The reason cited is straightforward on the surface: Laine spent more than 100 days on injured reserve with Montreal last season, triggering a CBA provision that makes him eligible for a performance-bonus-heavy deal at a low base AAV.
"There is a decent level of interest in pending UFA Patrik Laine; because he spent more than 100 days on injured reserve this past season...he's eligible for a performance bonus-based contract at a low [AAV]."
- Pierre LeBrun
- Pierre LeBrun
But Laine already stood in front of reporters and confirmed he was not actually injured at the end of the season.
That one admission rewrites the framing entirely. Laine and his camp made a calculated decision to remain on injured reserve long enough to satisfy the eligibility threshold, deliberately engineering a contract structure that would not have existed for him otherwise.
This was a chess move, not a medical one.
What the CBA provision actually unlocks
Under the collective bargaining agreement, a player under 35 with 400 or more career NHL games who spends 100-plus days on injured reserve becomes eligible for performance bonuses in his next deal.

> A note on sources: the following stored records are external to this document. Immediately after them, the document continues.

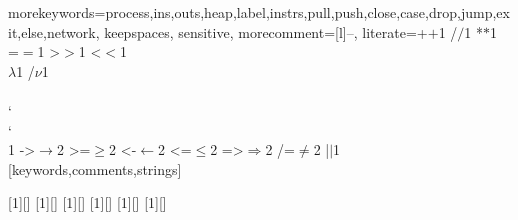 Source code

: %
  {morekeywords={process,ins,outs,heap,label,instrs,pull,push,close,case,drop,jump,exit,else,network},%
   keepspaces,%
   sensitive,%
   morecomment=[l]--,%
   literate={+}{{$+$}}1 {/}{{$/$}}1 {*}{{$*$}}1 {=}{{$=$}}1
            {>}{{$>$}}1 {<}{{$<$}}1 {\\}{{$\lambda$}}1 {/}{{$\nu$}}1
            {\\\\}{{\char`\\\char`\\}}1
            {->}{{$\rightarrow$}}2 {>=}{{$\geq$}}2 {<-}{{$\leftarrow$}}2
            {<=}{{$\leq$}}2 {=>}{{$\Rightarrow$}}2 
            {/=}{{$\ne$}}2
            {|}{{$\mid$}}1
  }[keywords,comments,strings]%



[1][]{\lstset{language=icicle,#1}}{}
[1][]{\lstset{language=icicle-core,#1}}{}
[1][]{\lstset{language=Haskell,#1}}{}
[1][]{\lstset{language=sql,#1}}{}
[1][]{\lstset{language=coq,#1}}{}
[1][]{\lstset{language=process,#1}}{}

% 
% 

\newcommand\Hs{\lstinline}

\def\lstiproc{\lstinline[language=process]}
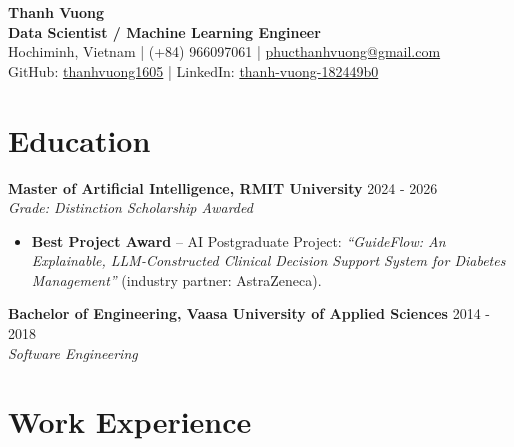 \documentclass[10pt, letterpaper]{article}
\newenvironment{zitemize}{
\begin{itemize} \itemsep 0pt \parskip 0pt \parsep 1pt}
{\end{itemize}\vspace{-.5em}}
\begin{document}
\begin{center}
    {\Large \textbf{Thanh Vuong}} \\
    \vspace{1mm}
    \textbf{Data Scientist / Machine Learning Engineer} \\
    \vspace{1mm}
    Hochiminh, Vietnam | (+84) 966097061 | \href{mailto:phucthanhvuong@gmail.com}{phucthanhvuong@gmail.com} \\
    GitHub: \href{https://github.com/thanhvuong1605}{thanhvuong1605} | LinkedIn: \href{https://www.linkedin.com/in/thanh-vuong-182449b0}{thanh-vuong-182449b0} 
\end{center}

\section{Education}
\textbf{Master of Artificial Intelligence, RMIT University} \hfill 2024 - 2026 \\
\textit{Grade: Distinction \textbar{} Scholarship Awarded}
\begin{zitemize}
    \vspace{-1mm}\item \small{\textbf{Best Project Award} -- AI Postgraduate Project: \textit{``GuideFlow: An Explainable, LLM-Constructed Clinical Decision Support System for Diabetes Management''} (industry partner: AstraZeneca).}
\end{zitemize}

\textbf{Bachelor of Engineering, Vaasa University of Applied Sciences} \hfill 2014 - 2018 \\
\textit{Software Engineering}

\section{Work Experience}
\end{document}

That translates to a low base AAV with significant financial upside baked in through incentives.
For any general manager evaluating Laine, that changes the math completely compared to his previous $8.7 million cap hit.
The risk floor drops to almost nothing if he struggles again, and a team gets a former 44-goal scorer at a steep discount if he returns to form.
The cap liability nobody is pricing in
Here is the part that is not getting enough attention: if Laine actually hits his performance bonuses, the acquiring team carries a meaningful cap liability into the following season.
Every team treating this as a pure low-risk opportunity needs to stress-test the ceiling scenario too.
He is still 28 years old with one of the best releases in hockey. The bonus structure lowers the floor.
But somebody has to pay when the ceiling gets reached.